By Lorna Hartman, Staff Writer

Photo by: Jade Raymond
Students Lauren Reyes and Kari Toms use bikes to get around campus.

For the fifth consecutive year, Washington state was recently named the number one “Bicycle Friendly State” in the country by the League of American Bicyclists for its extensive accommodations for riding, as well as for legislative efforts to include bike trails and lanes as part of traffic and community planning.

The EWU campus has areas for bike riding and rules for safety where cars, bicycles and pedestrians frequently cross paths.

In general, bicycles are subject to the same state and city laws that apply to car and motorcycle traffic, according to the EWU recreational vehicle policy, but the policy lists some exceptions for campus use.

Bikes can be ridden on walkways surrounding the mall area and the area around Showalter Hall as well as between Science Hall and parking lot 3 as long as they are operated in a safe manner and are in compliance with state and campus regulations.

Bicyclists must yield to pedestrians on sidewalks and in crosswalks, according to Washington state law. The law also says that pedestrians must obey traffic signals and traffic control devices unless a traffic director or police officer directs them to do differently.

The EWU bicycle policy does not require helmets for cyclists on campus.

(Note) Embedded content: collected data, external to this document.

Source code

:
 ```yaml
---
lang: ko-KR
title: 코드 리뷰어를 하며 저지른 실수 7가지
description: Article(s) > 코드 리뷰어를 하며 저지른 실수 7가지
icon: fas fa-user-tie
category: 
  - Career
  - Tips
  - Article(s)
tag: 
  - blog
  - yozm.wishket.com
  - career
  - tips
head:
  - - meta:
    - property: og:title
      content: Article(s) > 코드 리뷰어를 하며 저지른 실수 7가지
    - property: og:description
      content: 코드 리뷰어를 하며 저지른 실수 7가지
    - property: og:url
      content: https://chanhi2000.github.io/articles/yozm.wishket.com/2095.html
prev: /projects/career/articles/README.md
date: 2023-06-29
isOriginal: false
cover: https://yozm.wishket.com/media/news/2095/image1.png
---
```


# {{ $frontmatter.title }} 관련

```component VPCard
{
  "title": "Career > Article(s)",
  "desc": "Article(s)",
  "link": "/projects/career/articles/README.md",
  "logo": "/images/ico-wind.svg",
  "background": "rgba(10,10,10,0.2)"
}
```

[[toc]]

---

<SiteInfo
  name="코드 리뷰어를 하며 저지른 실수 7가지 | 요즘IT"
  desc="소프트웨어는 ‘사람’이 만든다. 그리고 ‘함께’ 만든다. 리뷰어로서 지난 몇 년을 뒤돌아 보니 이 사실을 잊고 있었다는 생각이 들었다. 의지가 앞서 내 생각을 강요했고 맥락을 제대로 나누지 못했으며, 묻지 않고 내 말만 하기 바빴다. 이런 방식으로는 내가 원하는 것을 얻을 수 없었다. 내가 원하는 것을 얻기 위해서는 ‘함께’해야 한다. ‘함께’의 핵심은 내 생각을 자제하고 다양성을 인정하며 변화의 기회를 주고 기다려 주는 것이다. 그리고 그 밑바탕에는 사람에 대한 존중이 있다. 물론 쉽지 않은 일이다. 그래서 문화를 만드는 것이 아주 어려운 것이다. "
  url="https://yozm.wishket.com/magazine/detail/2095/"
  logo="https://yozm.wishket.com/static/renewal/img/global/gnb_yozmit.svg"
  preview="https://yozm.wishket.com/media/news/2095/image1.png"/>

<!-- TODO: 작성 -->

According to the Washington Department of Transportation website, neither the state of Washington nor the city of Cheney has a helmet requirement law, although some Washington cities do.

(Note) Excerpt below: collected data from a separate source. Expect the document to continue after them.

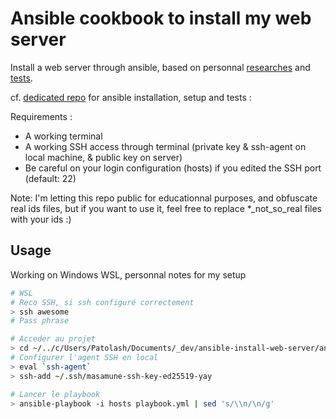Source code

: # Ansible cookbook to install my web server

Install a web server through ansible, based on personnal [researches](https://github.com/youpiwaza/notes-installation-serveur-web-docker) and [tests](https://github.com/youpiwaza/server-related-tutorials).

cf. [dedicated repo](https://github.com/youpiwaza/server-related-tutorials/tree/master/02-ansible) for ansible installation, setup and tests :

Requirements :

- A working terminal
- A working SSH access through terminal (private key & ssh-agent on local machine, & public key on server)
- Be careful on your login configuration (hosts) if you edited the SSH port (default: 22)

Note: I'm letting this repo public for educationnal purposes, and obfuscate real ids files, but if you want to use it, feel free to replace *_not_so_real files with your ids :)

## Usage

Working on Windows WSL, personnal notes for my setup

```bash
# WSL
# Reco SSH, si ssh configuré correctement
> ssh awesome
# Pass phrase

# Acceder au projet
> cd ~/../c/Users/Patolash/Documents/_dev/ansible-install-web-server/ansible
# Configurer l'agent SSH en local
> eval `ssh-agent`
> ssh-add ~/.ssh/masamune-ssh-key-ed25519-yay

# Lancer le playbook
> ansible-playbook -i hosts playbook.yml | sed 's/\\n/\n/g'
```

“In our society, we always drive on the right side of the road, so people tend to walk on the right side of the sidewalk. It’s good to be aware of that,” said TJ Ewen, EWU police officer and head of the campus bike patrol.

The EWU campus police office has taken 10 reports of bike theft so far this school year, the third week of September through the last week of March. Last year, eight bicycles were reported stolen for the same time period and only nine bicycle thefts were reported for the entire 2011-2012 school year.

Eileen Hyatt, head of programs and education for the Spokane Bicycling Club, recommends a Kryptonite brand U-lock or a cable lock. Hyatt locks her bicycle with a cable about three quarters of an inch thick.

Hyatt recommends that riders announce themselves in some way when passing pedestrians, such as saying “Passing on the left” or using a bell.

Ewen said, “The biggest complaints [about bicycles] are people riding their bikes on the sidewalks when there’s a bike lane to use … You can use the sidewalks for bikes [on campus], but a lot of times we encounter bike riders that have headphones in, or they’re talking on the cellphone.”

He said that these riders are often not fully aware of the people around them and unintentionally cut people off, sometimes almost hitting them.

“The bigger you are, the more you yield to those who are vulnerable,” Hyatt said.

“Make yourself as visible as possible and ride predictably,” said Laura Sandt, program specialist for the Pedestrian Bicycle and Information Center, in an article for Bicycling magazine.

“The predictable part is to let people know what you’re going to do before you do it,” said Hyatt. “Use hand signals. Ride on the right side. … Obey traffic lights. That’s being predictable.”